* _YOUR ASSIGNMENT_:
Set down the records that follow in full and without changes.

Plain-text document sources:

▬▬▬▬▬▬

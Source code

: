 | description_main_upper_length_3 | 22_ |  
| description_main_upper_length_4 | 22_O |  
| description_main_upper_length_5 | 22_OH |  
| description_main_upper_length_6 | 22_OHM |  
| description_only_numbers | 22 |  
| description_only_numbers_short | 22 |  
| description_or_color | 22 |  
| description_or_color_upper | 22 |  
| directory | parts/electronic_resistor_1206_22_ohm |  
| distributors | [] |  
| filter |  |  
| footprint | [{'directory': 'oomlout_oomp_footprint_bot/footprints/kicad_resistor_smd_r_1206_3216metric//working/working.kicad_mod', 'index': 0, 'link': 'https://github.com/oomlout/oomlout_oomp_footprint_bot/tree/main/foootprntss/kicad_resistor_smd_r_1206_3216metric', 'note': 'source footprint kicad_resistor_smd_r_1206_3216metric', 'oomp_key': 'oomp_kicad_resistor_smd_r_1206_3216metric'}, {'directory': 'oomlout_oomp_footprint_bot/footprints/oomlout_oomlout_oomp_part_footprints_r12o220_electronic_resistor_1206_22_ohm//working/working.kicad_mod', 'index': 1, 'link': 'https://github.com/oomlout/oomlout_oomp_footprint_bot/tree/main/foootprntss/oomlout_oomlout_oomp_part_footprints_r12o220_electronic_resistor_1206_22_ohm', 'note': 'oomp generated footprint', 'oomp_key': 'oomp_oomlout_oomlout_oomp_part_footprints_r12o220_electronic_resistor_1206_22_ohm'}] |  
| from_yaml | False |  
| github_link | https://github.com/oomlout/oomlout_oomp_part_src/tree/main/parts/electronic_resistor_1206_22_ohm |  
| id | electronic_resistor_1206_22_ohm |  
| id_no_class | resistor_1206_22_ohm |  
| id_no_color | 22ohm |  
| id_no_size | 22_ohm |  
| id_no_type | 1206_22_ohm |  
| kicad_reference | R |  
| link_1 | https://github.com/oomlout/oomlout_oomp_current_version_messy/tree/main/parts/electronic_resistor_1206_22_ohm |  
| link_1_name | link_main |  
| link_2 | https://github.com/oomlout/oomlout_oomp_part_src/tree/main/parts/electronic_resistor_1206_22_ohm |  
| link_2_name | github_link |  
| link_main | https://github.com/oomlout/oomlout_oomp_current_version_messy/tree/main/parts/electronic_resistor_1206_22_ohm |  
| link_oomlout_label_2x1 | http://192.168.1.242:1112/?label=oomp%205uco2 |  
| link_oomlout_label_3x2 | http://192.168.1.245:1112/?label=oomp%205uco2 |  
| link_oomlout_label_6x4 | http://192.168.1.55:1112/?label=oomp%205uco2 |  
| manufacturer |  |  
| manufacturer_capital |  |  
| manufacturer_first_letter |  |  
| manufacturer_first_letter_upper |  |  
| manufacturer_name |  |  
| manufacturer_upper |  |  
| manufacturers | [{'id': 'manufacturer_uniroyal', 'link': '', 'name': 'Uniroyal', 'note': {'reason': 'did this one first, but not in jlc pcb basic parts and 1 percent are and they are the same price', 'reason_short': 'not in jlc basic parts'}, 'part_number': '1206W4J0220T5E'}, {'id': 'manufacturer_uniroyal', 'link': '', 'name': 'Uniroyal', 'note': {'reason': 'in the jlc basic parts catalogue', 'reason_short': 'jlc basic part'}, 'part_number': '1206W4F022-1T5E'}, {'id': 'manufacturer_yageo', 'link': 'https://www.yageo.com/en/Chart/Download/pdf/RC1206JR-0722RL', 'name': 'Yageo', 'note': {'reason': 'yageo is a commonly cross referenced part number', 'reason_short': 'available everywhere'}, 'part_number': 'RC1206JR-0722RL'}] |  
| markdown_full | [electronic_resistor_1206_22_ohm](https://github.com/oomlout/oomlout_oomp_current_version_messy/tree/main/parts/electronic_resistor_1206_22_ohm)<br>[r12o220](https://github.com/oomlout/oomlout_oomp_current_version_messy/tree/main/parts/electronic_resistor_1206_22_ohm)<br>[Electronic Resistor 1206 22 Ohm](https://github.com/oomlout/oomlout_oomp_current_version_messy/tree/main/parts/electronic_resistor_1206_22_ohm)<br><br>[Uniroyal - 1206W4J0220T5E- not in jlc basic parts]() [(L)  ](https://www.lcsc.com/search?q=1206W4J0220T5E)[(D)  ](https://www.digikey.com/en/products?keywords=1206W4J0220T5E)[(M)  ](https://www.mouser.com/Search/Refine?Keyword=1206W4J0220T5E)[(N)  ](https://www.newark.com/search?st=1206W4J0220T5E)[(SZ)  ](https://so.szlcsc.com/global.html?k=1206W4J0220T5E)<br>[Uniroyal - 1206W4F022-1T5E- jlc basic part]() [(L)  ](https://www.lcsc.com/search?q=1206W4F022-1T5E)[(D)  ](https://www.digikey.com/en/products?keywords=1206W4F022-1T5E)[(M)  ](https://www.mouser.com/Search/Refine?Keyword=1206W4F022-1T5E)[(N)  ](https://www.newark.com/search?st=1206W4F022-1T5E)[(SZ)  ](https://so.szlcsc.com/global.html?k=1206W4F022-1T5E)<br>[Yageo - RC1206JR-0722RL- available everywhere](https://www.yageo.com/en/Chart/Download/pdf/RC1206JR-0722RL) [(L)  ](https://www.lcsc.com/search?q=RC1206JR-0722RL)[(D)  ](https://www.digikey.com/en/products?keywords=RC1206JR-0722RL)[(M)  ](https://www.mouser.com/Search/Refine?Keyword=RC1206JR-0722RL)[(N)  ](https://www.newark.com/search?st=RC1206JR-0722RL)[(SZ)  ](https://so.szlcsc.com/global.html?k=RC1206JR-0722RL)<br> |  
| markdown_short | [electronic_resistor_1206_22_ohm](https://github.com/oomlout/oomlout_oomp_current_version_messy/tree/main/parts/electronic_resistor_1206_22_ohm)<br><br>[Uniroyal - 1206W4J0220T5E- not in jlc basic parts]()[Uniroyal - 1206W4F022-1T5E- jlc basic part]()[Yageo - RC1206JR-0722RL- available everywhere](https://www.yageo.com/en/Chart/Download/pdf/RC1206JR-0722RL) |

▬▬▬▬▬▬

* _RESPONSE_:
Source code

: | description_main_upper_length_3 | 22_ |  
| description_main_upper_length_4 | 22_O |  
| description_main_upper_length_5 | 22_OH |  
| description_main_upper_length_6 | 22_OHM |  
| description_only_numbers | 22 |  
| description_only_numbers_short | 22 |  
| description_or_color | 22 |  
| description_or_color_upper | 22 |  
| directory | parts/electronic_resistor_1206_22_ohm |  
| distributors | [] |  
| filter |  |  
| footprint | [{'directory': 'oomlout_oomp_footprint_bot/footprints/kicad_resistor_smd_r_1206_3216metric//working/working.kicad_mod', 'index': 0, 'link': 'https://github.com/oomlout/oomlout_oomp_footprint_bot/tree/main/foootprntss/kicad_resistor_smd_r_1206_3216metric', 'note': 'source footprint kicad_resistor_smd_r_1206_3216metric', 'oomp_key': 'oomp_kicad_resistor_smd_r_1206_3216metric'}, {'directory': 'oomlout_oomp_footprint_bot/footprints/oomlout_oomlout_oomp_part_footprints_r12o220_electronic_resistor_1206_22_ohm//working/working.kicad_mod', 'index': 1, 'link': 'https://github.com/oomlout/oomlout_oomp_footprint_bot/tree/main/foootprntss/oomlout_oomlout_oomp_part_footprints_r12o220_electronic_resistor_1206_22_ohm', 'note': 'oomp generated footprint', 'oomp_key': 'oomp_oomlout_oomlout_oomp_part_footprints_r12o220_electronic_resistor_1206_22_ohm'}] |  
| from_yaml | False |  
| github_link | https://github.com/oomlout/oomlout_oomp_part_src/tree/main/parts/electronic_resistor_1206_22_ohm |  
| id | electronic_resistor_1206_22_ohm |  
| id_no_class | resistor_1206_22_ohm |  
| id_no_color | 22ohm |  
| id_no_size | 22_ohm |  
| id_no_type | 1206_22_ohm |  
| kicad_reference | R |  
| link_1 | https://github.com/oomlout/oomlout_oomp_current_version_messy/tree/main/parts/electronic_resistor_1206_22_ohm |  
| link_1_name | link_main |  
| link_2 | https://github.com/oomlout/oomlout_oomp_part_src/tree/main/parts/electronic_resistor_1206_22_ohm |  
| link_2_name | github_link |  
| link_main | https://github.com/oomlout/oomlout_oomp_current_version_messy/tree/main/parts/electronic_resistor_1206_22_ohm |  
| link_oomlout_label_2x1 | http://192.168.1.242:1112/?label=oomp%205uco2 |  
| link_oomlout_label_3x2 | http://192.168.1.245:1112/?label=oomp%205uco2 |  
| link_oomlout_label_6x4 | http://192.168.1.55:1112/?label=oomp%205uco2 |  
| manufacturer |  |  
| manufacturer_capital |  |  
| manufacturer_first_letter |  |  
| manufacturer_first_letter_upper |  |  
| manufacturer_name |  |  
| manufacturer_upper |  |  
| manufacturers | [{'id': 'manufacturer_uniroyal', 'link': '', 'name': 'Uniroyal', 'note': {'reason': 'did this one first, but not in jlc pcb basic parts and 1 percent are and they are the same price', 'reason_short': 'not in jlc basic parts'}, 'part_number': '1206W4J0220T5E'}, {'id': 'manufacturer_uniroyal', 'link': '', 'name': 'Uniroyal', 'note': {'reason': 'in the jlc basic parts catalogue', 'reason_short': 'jlc basic part'}, 'part_number': '1206W4F022-1T5E'}, {'id': 'manufacturer_yageo', 'link': 'https://www.yageo.com/en/Chart/Download/pdf/RC1206JR-0722RL', 'name': 'Yageo', 'note': {'reason': 'yageo is a commonly cross referenced part number', 'reason_short': 'available everywhere'}, 'part_number': 'RC1206JR-0722RL'}] |  
| markdown_full | [electronic_resistor_1206_22_ohm](https://github.com/oomlout/oomlout_oomp_current_version_messy/tree/main/parts/electronic_resistor_1206_22_ohm)<br>[r12o220](https://github.com/oomlout/oomlout_oomp_current_version_messy/tree/main/parts/electronic_resistor_1206_22_ohm)<br>[Electronic Resistor 1206 22 Ohm](https://github.com/oomlout/oomlout_oomp_current_version_messy/tree/main/parts/electronic_resistor_1206_22_ohm)<br><br>[Uniroyal - 1206W4J0220T5E- not in jlc basic parts]() [(L)  ](https://www.lcsc.com/search?q=1206W4J0220T5E)[(D)  ](https://www.digikey.com/en/products?keywords=1206W4J0220T5E)[(M)  ](https://www.mouser.com/Search/Refine?Keyword=1206W4J0220T5E)[(N)  ](https://www.newark.com/search?st=1206W4J0220T5E)[(SZ)  ](https://so.szlcsc.com/global.html?k=1206W4J0220T5E)<br>[Uniroyal - 1206W4F022-1T5E- jlc basic part]() [(L)  ](https://www.lcsc.com/search?q=1206W4F022-1T5E)[(D)  ](https://www.digikey.com/en/products?keywords=1206W4F022-1T5E)[(M)  ](https://www.mouser.com/Search/Refine?Keyword=1206W4F022-1T5E)[(N)  ](https://www.newark.com/search?st=1206W4F022-1T5E)[(SZ)  ](https://so.szlcsc.com/global.html?k=1206W4F022-1T5E)<br>[Yageo - RC1206JR-0722RL- available everywhere](https://www.yageo.com/en/Chart/Download/pdf/RC1206JR-0722RL) [(L)  ](https://www.lcsc.com/search?q=RC1206JR-0722RL)[(D)  ](https://www.digikey.com/en/products?keywords=RC1206JR-0722RL)[(M)  ](https://www.mouser.com/Search/Refine?Keyword=RC1206JR-0722RL)[(N)  ](https://www.newark.com/search?st=RC1206JR-0722RL)[(SZ)  ](https://so.szlcsc.com/global.html?k=RC1206JR-0722RL)<br> |  
| markdown_short | [electronic_resistor_1206_22_ohm](https://github.com/oomlout/oomlout_oomp_current_version_messy/tree/main/parts/electronic_resistor_1206_22_ohm)<br><br>[Uniroyal - 1206W4J0220T5E- not in jlc basic parts]()[Uniroyal - 1206W4F022-1T5E- jlc basic part]()[Yageo - RC1206JR-0722RL- available everywhere](https://www.yageo.com/en/Chart/Download/pdf/RC1206JR-0722RL) |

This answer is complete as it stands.